Gloster Meteor F8 WF714
The Meteor was the first operational jet fighter to enter service with the Royal Air Force in the summer of 1944 and its first task was to shoot down or cause to crash by destabilizing the gyros of the hundreds of Nazi secret V1 weapons that were raining down on Britain after D-day.
The Meteor continued in production into the early fifties and was exported to air forces the world over.

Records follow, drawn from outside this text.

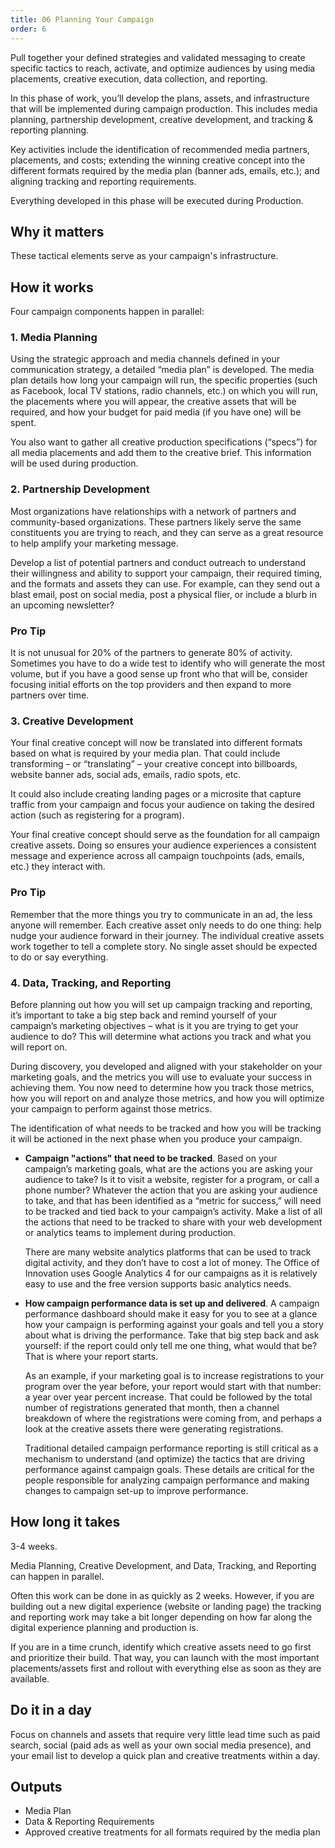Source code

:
 ```yaml
---
title: 06 Planning Your Campaign
order: 6
---
```


Pull together your defined strategies and validated messaging to create specific tactics to reach, activate, and optimize audiences by using media placements, creative execution, data collection, and reporting.

In this phase of work, you’ll develop the plans, assets, and infrastructure that will be implemented during campaign production. This includes media planning, partnership development, creative development, and tracking & reporting planning.

Key activities include the identification of recommended media partners, placements, and costs; extending the winning creative concept into the different formats required by the media plan (banner ads, emails, etc.); and aligning tracking and reporting requirements.

Everything developed in this phase will be executed during Production.

## Why it matters

These tactical elements serve as your campaign's infrastructure.

## How it works

Four campaign components happen in parallel:

### 1. Media Planning

Using the strategic approach and media channels defined in your communication strategy, a detailed “media plan” is developed. The media plan details how long your campaign will run, the specific properties (such as Facebook, local TV stations, radio channels, etc.) on which you will run, the placements where you will appear, the creative assets that will be required, and how your budget for paid media (if you have one) will be spent.

You also want to gather all creative production specifications (“specs”) for all media placements and add them to the creative brief. This information will be used during production.

### 2. Partnership Development

Most organizations have relationships with a network of partners and community-based organizations. These partners likely serve the same constituents you are trying to reach, and they can serve as a great resource to help amplify your marketing message.

Develop a list of potential partners and conduct outreach to understand their willingness and ability to support your campaign, their required timing, and the formats and assets they can use. For example, can they send out a blast email, post on social media, post a physical flier, or include a blurb in an upcoming newsletter?

<div class="usa-alert usa-alert--info margin-top-5">
    <div class="usa-alert__body">
        <h3 class="usa-alert__heading">Pro Tip</h3>
        <p class="usa-alert__text">
            It is not unusual for 20% of the partners to generate 80% of  activity. Sometimes you have to do a wide test to identify who will generate the most volume, but if you have a good sense up front who that will be, consider focusing initial efforts on the top providers and then expand to more partners over time.
        </p>
    </div>
</div>

### 3. Creative Development

Your final creative concept will now be translated into different formats based on what is required by your media plan. That could include transforming – or “translating” – your creative concept into billboards, website banner ads, social ads, emails, radio spots, etc.

It could also include creating landing pages or a microsite that capture traffic from your campaign and focus your audience on taking the desired action (such as registering for a program).

Your final creative concept should serve as the foundation for all campaign creative assets. Doing so ensures your audience experiences a consistent message and experience across all campaign touchpoints (ads, emails, etc.) they interact with.

<div class="usa-alert usa-alert--info margin-top-5">
    <div class="usa-alert__body">
        <h3 class="usa-alert__heading">Pro Tip</h3>
        <p class="usa-alert__text">
            Remember that the more things you try to communicate in an ad, the less anyone will remember. Each creative asset only needs to do one thing: help nudge your audience forward in their journey. The individual creative assets work together to tell a complete story. No single asset should be expected to do or say everything.
        </p>
    </div>
</div>

### 4. Data, Tracking, and Reporting

Before planning out how you will set up campaign tracking and reporting, it’s important to take a big step back and remind yourself of your campaign’s marketing objectives – what is it you are trying to get your audience to do? This will determine what actions you track and what you will report on.

During discovery, you developed and aligned with your stakeholder on your marketing goals, and the metrics you will use to evaluate your success in achieving them. You now need to determine how you track those metrics, how you will report on and analyze those metrics, and how you will optimize your campaign to perform against those metrics.

The identification of what needs to be tracked and how you will be tracking it will be actioned in the next phase when you produce your campaign.

- **Campaign "actions" that need to be tracked**. Based on your campaign’s marketing goals, what are the actions you are asking your audience to take? Is it to visit a website, register for a program, or call a phone number? Whatever the action that you are asking your audience to take, and that has been identified as a “metric for success,” will need to be tracked and tied back to your campaign’s activity. Make a list of all the actions that need to be tracked to share with your web development or analytics teams to implement during production.

  There are many website analytics platforms that can be used to track digital activity, and they don’t have to cost a lot of money. The Office of Innovation uses Google Analytics 4 for our campaigns as it is relatively easy to use and the free version supports basic analytics needs.

- **How campaign performance data is set up and delivered**. A campaign performance dashboard should make it easy for you to see at a glance how your campaign is performing against your goals and tell you a story about what is driving the performance. Take that big step back and ask yourself: if the report could only tell me one thing, what would that be? That is where your report starts.

  As an example, if your marketing goal is to increase registrations to your program over the year before, your report would start with that number: a year over year percent increase. That could be followed by the total number of registrations generated that month, then a channel breakdown of where the registrations were coming from, and perhaps a look at the creative assets there were generating registrations.

  Traditional detailed campaign performance reporting is still critical as a mechanism to understand (and optimize) the tactics that are driving performance against campaign goals. These details are critical for the people responsible for analyzing campaign performance and making changes to campaign set-up to improve performance.

## How long it takes

3-4 weeks.

Media Planning, Creative Development, and Data, Tracking, and Reporting can happen in parallel.

Often this work can be done in as quickly as 2 weeks. However, if you are building out a new digital experience (website or landing page) the tracking and reporting work may take a bit longer depending on how far along the digital experience planning and production is.

If you are in a time crunch, identify which creative assets need to go first and prioritize their build. That way, you can launch with the most important placements/assets first and rollout with everything else as soon as they are available.

## Do it in a day

Focus on channels and assets that require very little lead time such as paid search, social (paid ads as well as your own social media presence), and your email list to develop a quick plan and creative treatments within a day.

## Outputs

- Media Plan
- Data & Reporting Requirements
- Approved creative treatments for all formats required by the media plan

Improvements and modifications over the years led to the Mark F8 which was a day fighter and the Marks NF 11 and 14 which were night fighters equipped with radar.
Meteors were a common sight in Malta’s skies in the fifties and early sixties and the latest specimen at the museum sports the markings and insignia of 500 Squadron of the Royal Auxiliary Air Force which was deployed to Malta during summer camps at Ta’ Qali.
On Tuesday, May 3, 2011 a third Meteor for our growing aircraft collection arrived at our museum straight from the United Kingdom.
The Meteor was acquired for the Museum by one of its leading benefactors, David Doulton, who served with the RAF at Ta’ Qali during those years with 600 Squadron and who has already procured a number of other aircraft for the Museum.
The Museum is considering repainting it in the colours of David Dalton’s 600 Squadron as a sign of appreciation for the huge support he has given us over the past decade.
The Malta Aviation Museum at Ta’ Qali re-assembling the hundred and one parts that make up a Gloster Meteor Mark F8.
The assembly team led by the Museum’s aircraft restorer David Polidano burnt the midnight oil in getting the 60-year-old aircraft back on its undercarriage legs.
This aircraft can be seen in the main exhibition hangar.